Cinéma . Pascale Ferran réalise un Lady Chatterley magnifique d’intelligence et de sensualité. Un film d’amour virtuose à voir absolument.

Chef-d’oeuvre : le mot ne vient pas plus facilement sous la plume que le sentiment afférent ne vous saisit à l’issue d’une projection. On remonte dans l’histoire du cinéma et la raison résonne. On interroge ses propres impressions et la timidité s’insinue. Chef-d’oeuvre, pourtant, nous avons envie de conserver le terme tant le film de Pascale Ferran fait litière des clichés attachés au célèbre roman de D.H. Lawrence, tant la cinéaste fait écho à l’écrivain à hauteur de création, revivifiant la force de l’amour, sa subversion intrinsèque et cet état de joie qui transforme l’être humain au plus profond. Rencontre admirative.

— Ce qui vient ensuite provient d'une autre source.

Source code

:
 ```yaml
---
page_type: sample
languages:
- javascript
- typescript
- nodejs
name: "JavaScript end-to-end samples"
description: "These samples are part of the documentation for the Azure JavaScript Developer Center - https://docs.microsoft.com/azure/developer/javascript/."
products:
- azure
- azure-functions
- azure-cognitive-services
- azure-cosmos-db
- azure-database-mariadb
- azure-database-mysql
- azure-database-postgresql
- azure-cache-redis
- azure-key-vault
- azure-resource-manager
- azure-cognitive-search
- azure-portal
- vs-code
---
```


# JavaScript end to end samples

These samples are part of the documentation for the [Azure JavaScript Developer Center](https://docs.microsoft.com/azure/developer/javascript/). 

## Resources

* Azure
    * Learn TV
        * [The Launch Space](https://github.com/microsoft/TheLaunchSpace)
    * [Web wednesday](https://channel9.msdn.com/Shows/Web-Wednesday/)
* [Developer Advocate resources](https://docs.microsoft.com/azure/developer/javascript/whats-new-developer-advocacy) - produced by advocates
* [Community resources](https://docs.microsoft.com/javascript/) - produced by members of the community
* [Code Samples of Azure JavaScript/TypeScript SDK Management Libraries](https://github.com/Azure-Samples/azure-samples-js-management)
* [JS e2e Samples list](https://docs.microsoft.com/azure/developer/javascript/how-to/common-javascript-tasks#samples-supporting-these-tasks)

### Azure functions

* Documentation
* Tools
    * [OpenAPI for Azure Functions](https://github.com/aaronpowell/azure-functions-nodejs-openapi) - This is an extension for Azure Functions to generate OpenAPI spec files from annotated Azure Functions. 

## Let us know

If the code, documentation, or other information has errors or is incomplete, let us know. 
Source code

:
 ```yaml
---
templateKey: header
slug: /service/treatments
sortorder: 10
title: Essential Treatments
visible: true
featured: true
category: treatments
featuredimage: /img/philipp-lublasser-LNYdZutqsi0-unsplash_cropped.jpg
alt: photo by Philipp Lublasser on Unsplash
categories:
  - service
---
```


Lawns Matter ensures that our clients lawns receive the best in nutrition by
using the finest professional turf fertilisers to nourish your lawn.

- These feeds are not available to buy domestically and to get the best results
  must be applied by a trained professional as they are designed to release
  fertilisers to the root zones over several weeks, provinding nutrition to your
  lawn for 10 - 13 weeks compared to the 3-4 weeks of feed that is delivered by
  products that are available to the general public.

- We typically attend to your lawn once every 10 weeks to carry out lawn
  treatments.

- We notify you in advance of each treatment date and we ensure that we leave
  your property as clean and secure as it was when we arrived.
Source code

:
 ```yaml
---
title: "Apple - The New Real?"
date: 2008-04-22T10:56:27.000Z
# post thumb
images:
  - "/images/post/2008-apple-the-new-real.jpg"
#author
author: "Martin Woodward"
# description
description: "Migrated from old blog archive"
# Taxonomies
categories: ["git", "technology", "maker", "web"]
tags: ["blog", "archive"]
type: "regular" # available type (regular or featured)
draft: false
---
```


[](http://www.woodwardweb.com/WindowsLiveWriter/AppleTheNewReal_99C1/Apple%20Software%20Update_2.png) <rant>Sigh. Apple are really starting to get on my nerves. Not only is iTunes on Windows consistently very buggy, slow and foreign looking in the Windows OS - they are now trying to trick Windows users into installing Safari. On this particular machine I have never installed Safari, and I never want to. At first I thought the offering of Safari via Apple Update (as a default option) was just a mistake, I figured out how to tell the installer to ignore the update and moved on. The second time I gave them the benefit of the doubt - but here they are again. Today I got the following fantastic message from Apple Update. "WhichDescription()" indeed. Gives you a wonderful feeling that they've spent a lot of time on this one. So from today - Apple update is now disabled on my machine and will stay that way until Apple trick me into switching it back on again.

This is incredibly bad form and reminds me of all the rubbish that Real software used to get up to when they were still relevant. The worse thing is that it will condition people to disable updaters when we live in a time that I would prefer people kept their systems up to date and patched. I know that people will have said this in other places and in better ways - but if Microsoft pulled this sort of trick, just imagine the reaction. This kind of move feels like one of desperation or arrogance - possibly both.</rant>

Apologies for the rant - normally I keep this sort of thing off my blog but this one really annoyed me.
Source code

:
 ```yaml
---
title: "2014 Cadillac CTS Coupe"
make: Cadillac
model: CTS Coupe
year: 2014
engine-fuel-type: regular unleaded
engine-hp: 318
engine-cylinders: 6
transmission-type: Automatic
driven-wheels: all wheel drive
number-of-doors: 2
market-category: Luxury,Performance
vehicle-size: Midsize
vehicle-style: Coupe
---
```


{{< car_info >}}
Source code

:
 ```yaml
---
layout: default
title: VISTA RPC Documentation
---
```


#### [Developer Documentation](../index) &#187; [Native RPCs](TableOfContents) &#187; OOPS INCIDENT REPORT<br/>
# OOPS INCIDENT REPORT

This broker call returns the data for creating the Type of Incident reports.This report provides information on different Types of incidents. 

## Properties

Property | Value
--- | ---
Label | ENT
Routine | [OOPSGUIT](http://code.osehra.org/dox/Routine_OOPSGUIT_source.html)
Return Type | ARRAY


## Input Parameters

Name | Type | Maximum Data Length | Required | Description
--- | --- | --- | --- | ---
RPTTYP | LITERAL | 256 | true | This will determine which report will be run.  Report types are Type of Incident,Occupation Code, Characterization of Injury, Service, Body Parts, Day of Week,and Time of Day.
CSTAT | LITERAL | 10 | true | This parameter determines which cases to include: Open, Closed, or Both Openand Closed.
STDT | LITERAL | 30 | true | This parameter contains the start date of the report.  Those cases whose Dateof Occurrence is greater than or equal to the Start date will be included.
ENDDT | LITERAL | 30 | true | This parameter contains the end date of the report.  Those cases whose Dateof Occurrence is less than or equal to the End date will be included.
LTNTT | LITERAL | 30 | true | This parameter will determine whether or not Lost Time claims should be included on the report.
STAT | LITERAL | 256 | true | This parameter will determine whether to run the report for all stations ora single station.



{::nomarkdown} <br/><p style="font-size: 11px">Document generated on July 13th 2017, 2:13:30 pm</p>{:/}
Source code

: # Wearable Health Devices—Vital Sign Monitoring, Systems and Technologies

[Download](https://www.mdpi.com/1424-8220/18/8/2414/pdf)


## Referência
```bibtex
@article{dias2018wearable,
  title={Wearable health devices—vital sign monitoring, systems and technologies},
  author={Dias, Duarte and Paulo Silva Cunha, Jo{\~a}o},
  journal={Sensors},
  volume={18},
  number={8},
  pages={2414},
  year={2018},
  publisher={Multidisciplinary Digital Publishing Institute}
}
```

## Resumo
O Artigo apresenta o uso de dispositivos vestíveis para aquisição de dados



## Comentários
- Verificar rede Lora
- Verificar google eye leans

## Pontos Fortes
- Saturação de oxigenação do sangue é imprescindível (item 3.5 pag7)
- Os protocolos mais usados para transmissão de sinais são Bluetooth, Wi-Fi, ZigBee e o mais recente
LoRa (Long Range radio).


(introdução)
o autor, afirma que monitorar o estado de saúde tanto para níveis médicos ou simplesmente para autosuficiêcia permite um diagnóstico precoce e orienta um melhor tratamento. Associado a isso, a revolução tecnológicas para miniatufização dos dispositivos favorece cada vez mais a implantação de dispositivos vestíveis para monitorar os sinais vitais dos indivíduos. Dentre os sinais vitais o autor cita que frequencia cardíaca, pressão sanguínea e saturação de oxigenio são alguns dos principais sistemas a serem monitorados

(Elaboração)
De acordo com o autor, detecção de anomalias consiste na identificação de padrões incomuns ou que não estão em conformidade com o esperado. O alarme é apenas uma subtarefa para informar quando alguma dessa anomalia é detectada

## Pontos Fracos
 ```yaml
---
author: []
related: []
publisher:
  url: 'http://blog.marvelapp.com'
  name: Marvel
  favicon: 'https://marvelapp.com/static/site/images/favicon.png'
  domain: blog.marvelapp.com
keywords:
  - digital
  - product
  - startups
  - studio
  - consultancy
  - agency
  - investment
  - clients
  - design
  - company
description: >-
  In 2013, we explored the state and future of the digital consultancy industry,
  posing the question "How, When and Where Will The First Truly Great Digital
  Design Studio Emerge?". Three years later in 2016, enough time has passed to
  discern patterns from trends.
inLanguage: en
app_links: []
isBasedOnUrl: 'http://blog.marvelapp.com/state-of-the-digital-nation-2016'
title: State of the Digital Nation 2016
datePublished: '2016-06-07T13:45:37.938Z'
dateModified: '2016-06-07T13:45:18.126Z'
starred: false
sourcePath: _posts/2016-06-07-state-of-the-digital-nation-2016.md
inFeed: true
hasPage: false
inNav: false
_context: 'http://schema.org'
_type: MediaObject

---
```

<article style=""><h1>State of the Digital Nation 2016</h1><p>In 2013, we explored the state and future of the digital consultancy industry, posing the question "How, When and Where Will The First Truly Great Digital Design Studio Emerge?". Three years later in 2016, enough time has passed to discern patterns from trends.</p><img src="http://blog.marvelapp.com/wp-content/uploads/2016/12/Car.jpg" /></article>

Qu’est-ce qui, dans l’oeuvre de Lawrence, vous a frappée au point de provoquer un désir de cinéma dont l’intensité est palpable à l’écran ?

Pascale Ferran. J’ai découvert D. H. Lawrence relativement tard. Je ne l’ai pas lu adolescente et personne ne me l’avait signalé comme un auteur important. Ce sont les textes de Deleuze sur la littérature anglaise qui m’ont donné envie de le découvrir. Je ne l’ai pas fait par le biais des chefs-d’oeuvre mais par la bande. Concernant Lady Chatterley, ce qui m’a frappée d’emblée, c’est la profondeur de l’écart entre ce que je percevais du livre et les clichés qu’il véhicule. Comme si on en avait retenu à la fois une histoire de transgression sociale qui illustre aujourd’hui encore toute liaison d’une bourgeoise avec un plombier ou un maçon, et une histoire de cul. Or le roman est sidérant, notamment la seconde version (Lawrence en a écrit trois) que j’ai choisi d’interpréter. Ce Lady Chatterley et l’homme des bois, centré sur la relation entre Constance, lady Chatterley, et Parkin, le garde-chasse, est avant tout une incroyable, magnifique histoire d’amour. Elle raconte le processus d’apprentissage, d’apprivoisement, qui va amener deux personnes à construire une relation très puissante. À partir d’un attachement physique, ils vont parvenir à créer un monde dans lequel les classes sociales, les codes sociaux, les rapports entre hommes et femmes ne sont plus les mêmes. C’est l’amour comme un processus de possibilité d’une vérité intime. Il y a là la charge politique d’une utopie concrète.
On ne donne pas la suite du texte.